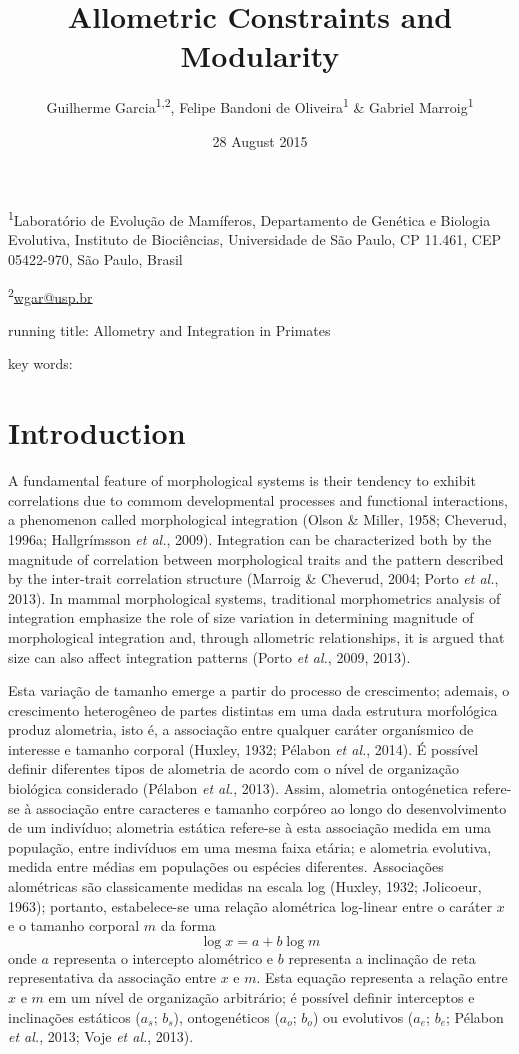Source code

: \documentclass[12pt,]{article}
\title{Allometric Constraints and Modularity}
\author{Guilherme Garcia\textsuperscript{1,2}, Felipe Bandoni de
Oliveira\textsuperscript{1} \& Gabriel Marroig\textsuperscript{1}}
\date{28 August 2015}
\begin{document}
\maketitle


\linenumbers
\modulolinenumbers[2]

\onehalfspacing

\textsuperscript{1}Laboratório de Evolução de Mamíferos, Departamento de
Genética e Biologia Evolutiva, Instituto de Biociências, Universidade de
São Paulo, CP 11.461, CEP 05422-970, São Paulo, Brasil

\textsuperscript{2}\href{mailto:wgar@usp.br}{wgar@usp.br}

running title: Allometry and Integration in Primates

key words:

\section{Introduction}\label{introduction}

A fundamental feature of morphological systems is their tendency to
exhibit correlations due to commom developmental processes and
functional interactions, a phenomenon called morphological integration
(Olson \& Miller, 1958; Cheverud, 1996a; Hallgrímsson \emph{et al.},
2009). Integration can be characterized both by the magnitude of
correlation between morphological traits and the pattern described by
the inter-trait correlation structure (Marroig \& Cheverud, 2004; Porto
\emph{et al.}, 2013). In mammal morphological systems, traditional
morphometrics analysis of integration emphasize the role of size
variation in determining magnitude of morphological integration and,
through allometric relationships, it is argued that size can also affect
integration patterns (Porto \emph{et al.}, 2009, 2013).

Esta variação de tamanho emerge a partir do processo de crescimento;
ademais, o crescimento heterogêneo de partes distintas em uma dada
estrutura morfológica produz alometria, isto é, a associação entre
qualquer caráter organísmico de interesse e tamanho corporal (Huxley,
1932; Pélabon \emph{et al.}, 2014). É possível definir diferentes tipos
de alometria de acordo com o nível de organização biológica considerado
(Pélabon \emph{et al.}, 2013). Assim, alometria ontogénetica refere-se à
associação entre caracteres e tamanho corpóreo ao longo do
desenvolvimento de um indivíduo; alometria estática refere-se à esta
associação medida em uma população, entre indivíduos em uma mesma faixa
etária; e alometria evolutiva, medida entre médias em populações ou
espécies diferentes. Associações alométricas são classicamente medidas
na escala log (Huxley, 1932; Jolicoeur, 1963); portanto, estabelece-se
uma relação alométrica log-linear entre o caráter $x$ e o tamanho
corporal $m$ da forma \[
\log x = a + b \log m
\] onde $a$ representa o intercepto alométrico e $b$ representa a
inclinação de reta representativa da associação entre $x$ e $m$. Esta
equação representa a relação entre $x$ e $m$ em um nível de organização
arbitrário; é possível definir interceptos e inclinações estáticos
($a_s$; $b_s$), ontogenéticos ($a_o$; $b_o$) ou evolutivos ($a_e$;
$b_e$; Pélabon \emph{et al.}, 2013; Voje \emph{et al.}, 2013).
\end{document}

┄┄┄┄┄┄┄┄┄┄

**EXERCISE DIRECTIONS**
Pick every line from the listing holding the string "Pélabon", and copy it.

**EXERCISE ANSWER**
1932; Pélabon \emph{et al.}, 2014). É possível definir diferentes tipos
(Pélabon \emph{et al.}, 2013). Assim, alometria ontogénetica refere-se à
$b_e$; Pélabon \emph{et al.}, 2013; Voje \emph{et al.}, 2013).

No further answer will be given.